The velvet fabrics have cut piles on one side of the fabric surface. There are two types of velvet fabrics manufactured. One is known as warp pile fabric and another is called weft pile fabric. Cotton, acrylic, viscose filament, and polyester yarn are widely used to manufacture velvet fabrics. Either multi-plies spun yarn or multi–filaments viscose yarn is used to make piles. The velvet fabrics are widely used to make garments, jackets, purses, car sheeting, ( automobile industry), quilts, pillow covers etc.
In this velvet fabric, the warp yarn makes piles on the fabric surface. Two series of warp and one series of weft are used to make this pile fabric. The one warp series is known as ground warp and the other series is known as pile warp. Since the pile side is the face of the fabric, so that superior quality pile warp yarn is used to make warp pile velvet.
TYPES OF PILES:
DEFECTS OF WARP PILE VELVET FABRIC:
Since the velvet fabric is entirely different from flat woven fabric so that the fabric defect in velvet fabric appear in a different form. The main defects of the velvet fabric are given below.
1- missing pile end:
if the pile end gets missing in the velvet fabric, it appears clearly on the fabric surface. The ground fabric starts to look due to a missing pile in the form of warp wise deep bar. If the pile end gets missed, it appears in both fabrics ( top and bottom fabric). This defect is mendable if the pile end is missed for a short length.
2- Missing ground end:
If the ground end gets missed, it appears in the form of piles fraying on the face side. This defect appears in one fabric. This is a repairable defect.
3- Missing pick:
If the pick gets missed in any one fabric layer, the piles do not form over that place, a deep weft bar appears in both fabric ( top and bottom fabric). It is an unrepairable defect.
4- Rough cutting:
the layer separation of velvet is always a very big issue.
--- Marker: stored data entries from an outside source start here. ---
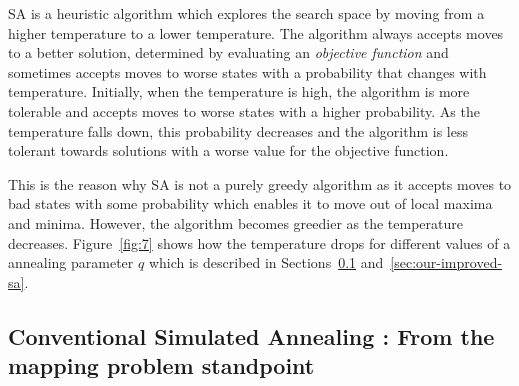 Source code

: SA is a heuristic algorithm which explores the search
space by moving from a higher temperature to a lower temperature. The algorithm
always accepts moves to a better solution, determined by evaluating an
\textit{objective function} and sometimes accepts moves to worse states with a
probability that changes with temperature. Initially, when the temperature is
high, the algorithm is more tolerable and accepts moves to worse states with a
higher probability. As the temperature falls down, this probability decreases
and the algorithm is less tolerant towards solutions with a worse value for the
objective function.

This is the reason why SA is not a purely greedy algorithm as it accepts
moves to bad states with some probability which enables it to move out
of local maxima and minima. However, the algorithm becomes greedier as
the temperature decreases. Figure~\ref{fig:7} shows how the temperature
drops for different values of a annealing parameter $q$ which is
described in Sections~\ref{sec:conventional-SA}
and~\ref{sec:our-improved-sa}.

\subsection{Conventional Simulated Annealing : From the mapping problem
  standpoint}
\label{sec:conventional-SA}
The cutting blade gets sharpened after insertion of every alternate pick. Improper sharpening of the cutting blade causes rough cutting of velvet fabric. The piles begin to come out from the fabric. Uneven fabric appearance results due to rough cutting of velvet fabric. If rough-cutting appears on the fabric surface, both the fabric gets rejected.
5- Blade marks:
If there is excessive clearance between knife carriage and knife carriage rail it causes partial or full blade marks in the velvet fabric. The pile height for one pick is either increased or decreased. This defect appears as a weft bar partially or full fabric width. This is an unrepairable defect. This defect appears in both fabrics ( top and bottom).
6- Low pile height bands:
in this kind of defect, the pile height for a very short length is decreased suddenly. It appears like weft wise band in the fabric. It generates if the pile warp tension is increased suddenly for a very short period during weaving. It also generates if tension if either the bottom ground beam or the top ground beam decreases suddenly for a very short period during weaving. This is an unrepairable defect.
7- Pile warp bands:
this defect results if the warp tension of pile warp or any ground warp does not maintain regularly. The low and high weft wise bands generate in both fabrics. The fabric gets rejected.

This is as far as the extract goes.